WHAT THE EXERCISE ASKS :: Among the records below, the line containing "the primitives on" marks the start. Output it and all lines after it exactly.

--------

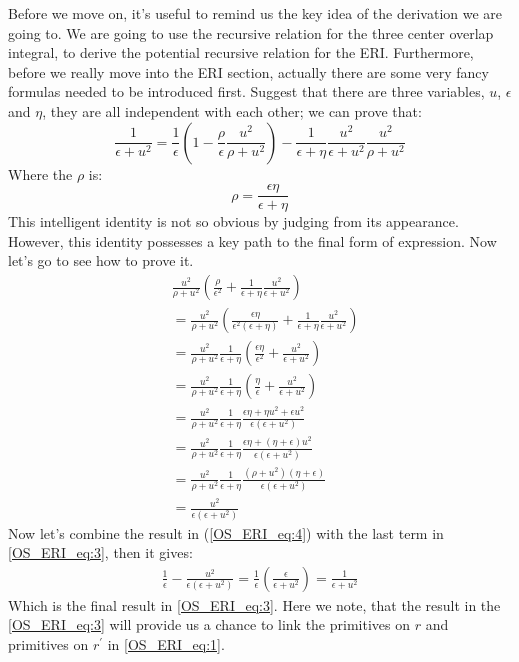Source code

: Before we move on, it's useful to remind us the key idea of the derivation
we are going to. We are going to use the recursive relation for the three
center overlap integral, to derive the potential recursive relation for the
ERI. Furthermore, before we really move into the ERI section, actually there are
some very fancy formulas needed to be introduced first. Suggest that there are
three variables, $u$, $\epsilon$ and $\eta$, they are all independent with each
other; we can prove that:
\begin{equation}
 \frac{1}{\epsilon+u^{2}} = \frac{1}{\epsilon}\left( 1-\frac{\rho}{\epsilon}
\frac{u^{2}}{\rho+u^{2}}\right) - \frac{1}{\epsilon+\eta}
\frac{u^{2}}{\epsilon+u^{2}}\frac{u^{2}}{\rho+u^{2}} 
\label{OS_ERI_eq:3}
\end{equation}
Where the $\rho$ is:
\begin{equation}
 \rho = \frac{\epsilon\eta}{\epsilon+\eta}
\end{equation}
This intelligent identity is not so obvious by judging from its appearance.
However, this identity possesses a key path to the final form of expression.
Now let's go to see how to prove it.
\begin{equation}
 \begin{split}
 &\frac{u^{2}}{\rho+u^{2}}\left( \frac{\rho}{\epsilon^{2}} + 
\frac{1}{\epsilon+\eta}\frac{u^{2}}{\epsilon+u^{2}}\right) \\
&= \frac{u^{2}}{\rho+u^{2}}\left(
\frac{\epsilon\eta}{\epsilon^{2}(\epsilon+\eta)} + 
\frac{1}{\epsilon+\eta}\frac{u^{2}}{\epsilon+u^{2}}\right) \\
&= \frac{u^{2}}{\rho+u^{2}}\frac{1}{\epsilon+\eta}\left(
\frac{\epsilon\eta}{\epsilon^{2}} + 
\frac{u^{2}}{\epsilon+u^{2}}\right) \\
&= \frac{u^{2}}{\rho+u^{2}}\frac{1}{\epsilon+\eta}\left(
\frac{\eta}{\epsilon} + 
\frac{u^{2}}{\epsilon+u^{2}}\right) \\
&= \frac{u^{2}}{\rho+u^{2}}\frac{1}{\epsilon+\eta}
\frac{\epsilon\eta + \eta u^{2} + \epsilon u^{2}}{\epsilon(\epsilon+u^{2})} \\
&= \frac{u^{2}}{\rho+u^{2}}\frac{1}{\epsilon+\eta}
\frac{\epsilon\eta + (\eta+ \epsilon)u^{2}}{\epsilon(\epsilon+u^{2})} \\
&= \frac{u^{2}}{\rho+u^{2}}\frac{1}{\epsilon+\eta}
\frac{(\rho + u^{2})(\eta+ \epsilon)}{\epsilon(\epsilon+u^{2})} \\
&= \frac{u^{2}}{\epsilon(\epsilon+u^{2})}
 \end{split} 
\label{OS_ERI_eq:4}
\end{equation}
Now let's combine the result in (\ref{OS_ERI_eq:4}) with the last term in
\ref{OS_ERI_eq:3}, then it gives:
\begin{equation}
 \begin{split}
  \frac{1}{\epsilon}-\frac{u^{2}}{\epsilon(\epsilon+u^{2})}  
= \frac{1}{\epsilon}\left( \frac{\epsilon}{\epsilon+u^{2}}\right) 
= \frac{1}{\epsilon+u^{2}}
 \end{split}
\label{OS_ERI_eq:5}
\end{equation}
Which is the final result in \ref{OS_ERI_eq:3}. Here we note, that the result
in the \ref{OS_ERI_eq:3} will provide us a chance to link the primitives on 
$r$ and primitives on $r^{'}$ in \ref{OS_ERI_eq:1}.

--------

OUTPUT ::
in the \ref{OS_ERI_eq:3} will provide us a chance to link the primitives on 
$r$ and primitives on $r^{'}$ in \ref{OS_ERI_eq:1}.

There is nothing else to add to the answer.